I have never seen research on it, but my hunch is that given that a large number of websites / services end up being impacted simultaneously, it's probably better to be down when everyone else is, than being the only one down.

In my experience when there's a large-scale outage, that information is far more likely to get back to the end user a lot faster, and in a fashion where it may not even impact their perception of your business (ie. maybe they originally experienced the issue on someone else's website / app).

But you can be certain that while you're down when everyone else is up, your potential and existing customers / users are far more likely to blame you and begin searching for alternatives.

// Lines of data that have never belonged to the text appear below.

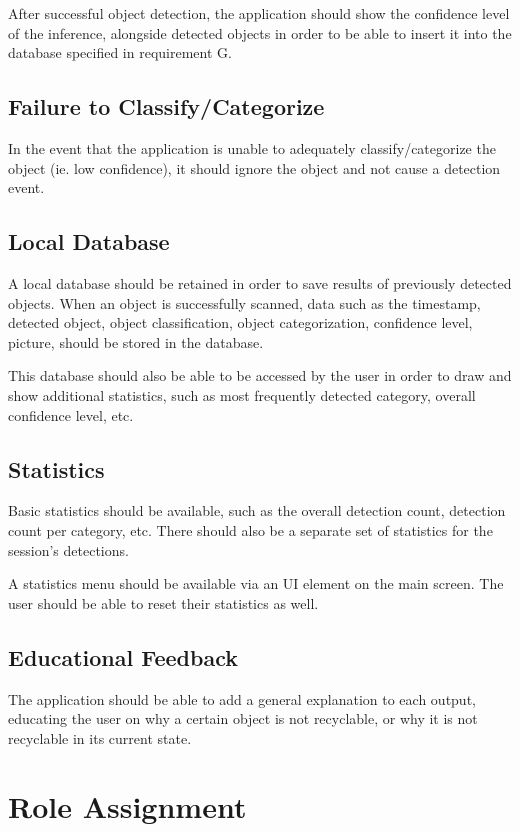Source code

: \documentclass[conference]{IEEEtran}
\begin{document}
After successful object detection, the application should show the confidence level of the inference, alongside detected objects in order to be able to insert it into the database specified in requirement G.
\newline
\subsection{Failure to Classify/Categorize}

In the event that the application is unable to adequately classify/categorize the object (ie. low confidence), it should ignore the object and not cause a detection event.
\newline
\subsection{Local Database}
A local database should be retained in order to save results of previously detected objects. When an object is successfully scanned, data such as the timestamp, detected object, object classification, object categorization, confidence level, picture, should be stored in the database.

This database should also be able to be accessed by the user in order to draw and show additional statistics, such as most frequently detected category, overall confidence level, etc.
\newline
\subsection{Statistics}
Basic statistics should be available, such as the overall detection count, detection count per category, etc. There should also be a separate set of statistics for the session's detections.

A statistics menu should be available via an UI element on the main screen. The user should be able to reset their statistics as well.
\newline
\subsection{Educational Feedback}
The application should be able to add a general explanation to each output, educating the user on why a certain object is not recyclable, or why it is not recyclable in its current state.

\newpage
\section{Role Assignment}
\end{document}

but the cloud should have been far more redundant and easier to maintain!
All praise the cloud! Blessed be the cloud!
ಠ_ಠ
And when your load balancers fail you can be the one responsible for fixing it instead of Google. The internet is brittle. You should use servers at different clouds / data-centers and use DNS fail over for specifically this reason. Maybe even use 2 different cloud based DNS providers.
The issue is not that the compute instances are unreliable - the issue is that the super-awesome-magic-dust is not reliable and "cloud" is not the way to use compute, rather it is the way to use the magic dust to get unicorns.
What does that even mean?
Ask people who use or advocate using Google GLB to build a small equivalent of it using regular instances.